ULTIMO AGGIORNAMENTO 10:44

In forte crescita l’indice Rt in Italia: l’ultimo monitoraggio segna il valore di 1,26 contro lo 0,91 della scorsa settimana. E’ la prima volta che il valore torna sopra quota 1 dallo scorso 26 marzo.

Impennata anche per l’incidenza settimanale, che schizza da 19 a 40 casi ogni centomila abitanti. 19 le Regioni a rischio moderato, 2 a rischio basso.

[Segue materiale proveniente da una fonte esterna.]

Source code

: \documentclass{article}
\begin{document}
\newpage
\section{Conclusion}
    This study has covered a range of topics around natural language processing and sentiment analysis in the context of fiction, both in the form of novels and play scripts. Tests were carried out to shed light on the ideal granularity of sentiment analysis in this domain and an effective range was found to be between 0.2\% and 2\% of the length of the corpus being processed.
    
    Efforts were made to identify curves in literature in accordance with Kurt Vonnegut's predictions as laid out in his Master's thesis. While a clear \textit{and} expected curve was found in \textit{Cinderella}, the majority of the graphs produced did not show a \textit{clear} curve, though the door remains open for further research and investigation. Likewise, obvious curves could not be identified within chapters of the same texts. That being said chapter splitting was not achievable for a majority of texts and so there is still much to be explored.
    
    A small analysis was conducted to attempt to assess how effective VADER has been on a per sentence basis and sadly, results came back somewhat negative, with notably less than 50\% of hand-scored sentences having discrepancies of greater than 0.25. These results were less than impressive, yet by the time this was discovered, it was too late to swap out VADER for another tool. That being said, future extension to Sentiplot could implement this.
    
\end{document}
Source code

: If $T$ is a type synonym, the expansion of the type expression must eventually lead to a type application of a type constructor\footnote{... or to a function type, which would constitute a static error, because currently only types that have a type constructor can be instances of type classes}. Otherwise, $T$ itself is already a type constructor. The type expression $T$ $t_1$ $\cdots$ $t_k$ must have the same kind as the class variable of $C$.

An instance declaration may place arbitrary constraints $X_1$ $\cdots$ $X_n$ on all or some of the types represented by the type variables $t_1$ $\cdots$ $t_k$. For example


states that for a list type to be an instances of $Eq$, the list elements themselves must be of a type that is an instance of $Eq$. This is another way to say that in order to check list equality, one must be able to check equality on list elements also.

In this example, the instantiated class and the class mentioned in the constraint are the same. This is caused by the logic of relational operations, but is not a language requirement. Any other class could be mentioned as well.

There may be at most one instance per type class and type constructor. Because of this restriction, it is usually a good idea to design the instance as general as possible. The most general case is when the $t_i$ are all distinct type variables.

E’ quanto è emerso nel corso della cabina di regia per il monitoraggio Covid riunita come ogni venerdì.

Iss: Toscana e Sicilia oltre 3% intensive

Le ospedalizzazioni per Covid-19 sia in area medica che in terapia intensiva a livello nazionale – riporta Sky Tg24 – sono rispettivamente al 2,1% e 2%. Lontano dalle soglie di zona gialla del 15 e 10%.

Ma alcune regioni sono già oltre il 5% per l’occupazione in area medica: Calabria 5,7% e Sicilia 5,2% per l’area medica. Seguono la Campania con 4,8% e la Basilicata 4,7%. Per le intensive la Toscana e’ a 3,4%, la Sicilia 3,3% e il Lazio a 3%. Per incidenza dei casi, in testa la Sardegna con 82,8 su 100mila abitanti. Altre 3 sopra la soglia di 50: Veneto (68,9); Lazio (68,8); Sicilia (64,9).

Italia resta bianca, 4 Regioni evitano il giallo

Con i nuovi parametri presentati ieri dal Governo per l’assegnazione dei “colori” alle Regioni, che puntano sui ricoveri ospedalieri più che sull’incidenza settimanale, l’Italia si guadagna almeno un’altra settimana tutta in bianco.

Il monitoraggio consueto del venerdì della cabina di regia, da cui discendono le ordinanze del ministro Speranza sugli spostamenti di fascia, non registra infatti sovraccarichi ospedalieri, con intensive e ricoveri ordinari entrambi al 2% di occupazione a livello nazionale, e nessuna regione si avvicina alle soglie rispettivamente del 10% e 15%
fissate per lasciare la zona bianca e finire in giallo.